Il doppio del cosmo
"Pornografia" di Witold Gombrowicz
Nelle scuse che l’autore porge nella nuova prefazione, in cui giustifica la banalità, la pressappochezza e la marginalità con cui ha trattato il discorso della guerra, già si intravede un aspetto essenziale del testo.
Gombrowicz durante la guerra era lontano dall’Europa, in Argentina, lontano, fisicamente e moralmente, dalla condizione di violenza europea; non ne trasse alcun trauma, era protetto da una spensieratezza lacerante, come in Polonia nel frattempo i proprietari terrieri che si trinceravano nelle campagne impenetrabili. Così i protagonisti della sua pornografia, la guerra a cui accennano come a un pettegolezzo mondano, la noia che li ha annichiliti e che non permette, ormai, di ricavare alcun interesse per ciò che si anima al di là del cosmo della campagna. In questa condizione di perversione latente, dove ogni interesse svanisce e ogni slancio vitale è grottesco, il profano diventa sacro, e l’unica realtà tangibile viene restituita alla violenza carnale. Pornografico per Gombrowicz è lo sguardo, la radice della tendenza a scrutare l’oscenità, non ha a che vedere con le proiezioni del porno, solo con un voyeurismo-poesia, la perversione che possiede i due protagonisti, onniscienti, intellettuali e burattinai su un palcoscenico nudo e “artificiale“. L’artificio risiede anche nella sacralità vuota della campagna insofferente alla guerra e allo scorrere del tempo, isolata, non fosse che per la diabolica presenza della giovinezza, tematica qui di profonda oscurità, luogo di non-esistenza contro cui Gombrowicz scaglia tutti i suoi personaggi. L’ambientazione si ripiega più volte in se stessa per generare uno spazio virtuale, le case diventano oggetti, i prati buchi neri, tutti avvertono l’appartenenza a un cosmo instabile, la lontananza dalla terra su cui poggiano i piedi, ritrovando proprio in quel vuoto, proprio nell’abisso cosmico sterminato e nero la più dura concretezza dell’esistenza.
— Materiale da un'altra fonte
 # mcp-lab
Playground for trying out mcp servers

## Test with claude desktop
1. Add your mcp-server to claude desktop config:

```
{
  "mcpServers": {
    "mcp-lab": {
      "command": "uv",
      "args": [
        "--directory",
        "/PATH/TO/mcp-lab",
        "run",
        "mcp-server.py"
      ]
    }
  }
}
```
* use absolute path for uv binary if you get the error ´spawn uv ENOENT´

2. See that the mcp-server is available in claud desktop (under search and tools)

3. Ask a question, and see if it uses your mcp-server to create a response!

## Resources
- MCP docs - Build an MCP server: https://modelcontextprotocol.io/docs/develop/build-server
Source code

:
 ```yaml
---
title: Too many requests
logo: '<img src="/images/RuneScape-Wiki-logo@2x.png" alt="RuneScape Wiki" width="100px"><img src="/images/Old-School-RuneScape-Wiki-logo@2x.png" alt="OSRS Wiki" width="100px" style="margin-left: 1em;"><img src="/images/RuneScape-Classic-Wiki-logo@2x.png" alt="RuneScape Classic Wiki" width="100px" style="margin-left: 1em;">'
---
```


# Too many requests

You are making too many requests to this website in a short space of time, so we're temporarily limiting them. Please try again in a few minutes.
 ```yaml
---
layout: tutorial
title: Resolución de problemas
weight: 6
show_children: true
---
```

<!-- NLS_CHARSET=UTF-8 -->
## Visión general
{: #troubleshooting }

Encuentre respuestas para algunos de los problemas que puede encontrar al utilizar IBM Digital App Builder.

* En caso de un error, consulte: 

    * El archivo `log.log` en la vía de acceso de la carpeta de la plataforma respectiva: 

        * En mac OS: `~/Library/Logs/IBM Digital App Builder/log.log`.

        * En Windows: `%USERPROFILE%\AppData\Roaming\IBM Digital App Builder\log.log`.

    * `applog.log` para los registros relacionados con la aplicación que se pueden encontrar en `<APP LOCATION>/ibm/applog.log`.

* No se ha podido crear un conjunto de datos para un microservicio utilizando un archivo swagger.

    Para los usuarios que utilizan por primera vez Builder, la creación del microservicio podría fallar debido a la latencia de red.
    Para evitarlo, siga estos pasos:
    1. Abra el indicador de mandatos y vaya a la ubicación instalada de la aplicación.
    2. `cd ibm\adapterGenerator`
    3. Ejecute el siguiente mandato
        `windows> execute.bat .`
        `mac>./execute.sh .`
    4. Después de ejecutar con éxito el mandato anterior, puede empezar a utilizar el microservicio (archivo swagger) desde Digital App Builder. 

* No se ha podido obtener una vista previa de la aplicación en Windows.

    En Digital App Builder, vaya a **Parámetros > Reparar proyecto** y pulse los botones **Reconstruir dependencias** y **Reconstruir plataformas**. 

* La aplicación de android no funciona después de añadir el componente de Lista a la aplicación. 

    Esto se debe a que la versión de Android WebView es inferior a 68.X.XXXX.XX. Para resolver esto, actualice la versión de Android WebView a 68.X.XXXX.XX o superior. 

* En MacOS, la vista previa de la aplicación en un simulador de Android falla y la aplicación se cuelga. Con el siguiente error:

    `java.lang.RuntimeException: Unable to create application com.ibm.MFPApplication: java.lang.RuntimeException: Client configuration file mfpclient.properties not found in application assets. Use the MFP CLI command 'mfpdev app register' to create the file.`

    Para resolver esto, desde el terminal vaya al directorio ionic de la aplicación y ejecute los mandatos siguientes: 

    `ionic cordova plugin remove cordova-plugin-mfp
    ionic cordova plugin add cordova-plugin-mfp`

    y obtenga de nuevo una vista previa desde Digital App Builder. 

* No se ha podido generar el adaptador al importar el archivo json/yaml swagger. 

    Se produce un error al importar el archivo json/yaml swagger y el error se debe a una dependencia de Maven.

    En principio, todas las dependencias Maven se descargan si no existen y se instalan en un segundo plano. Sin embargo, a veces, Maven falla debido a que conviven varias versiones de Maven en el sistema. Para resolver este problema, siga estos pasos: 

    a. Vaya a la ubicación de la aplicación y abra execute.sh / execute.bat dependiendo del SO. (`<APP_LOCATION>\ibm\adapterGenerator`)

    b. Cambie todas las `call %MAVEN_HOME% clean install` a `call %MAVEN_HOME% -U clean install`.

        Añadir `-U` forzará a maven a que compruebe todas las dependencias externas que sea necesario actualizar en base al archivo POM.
Così tutti vivono la fissità di questo cosmo, e solo i protagonisti burattinai vivono il suo doppio allo specchio, una coppia di adolescenti che li provoca incessantemente, che brama i loro ordini, di questi vecchi che desiderano ardentemente la loro unione, unione che loro continuano a rifuggire come un avvento innaturale, la coppia dei vecchi intellettuali sfioriti e la coppia degli adolescenti di campagna, le due coppie di estremi opposti che si attraggono mentre le loro parti, quasi ribellandosi a una formula di cui non accettano l’infallibilità aritmetica, si rifiutano l’un l’altra. Sul piano geometrico e brutale della campagna però la formula sopravvive, estingue ogni altra legge naturale, ogni rapporto umano, rivelando quella della violenza, del delitto carnale – laddove ogni slancio umano è grottesco e il profano si sovrappone al sacro – l’unica azione dignitosa e umana.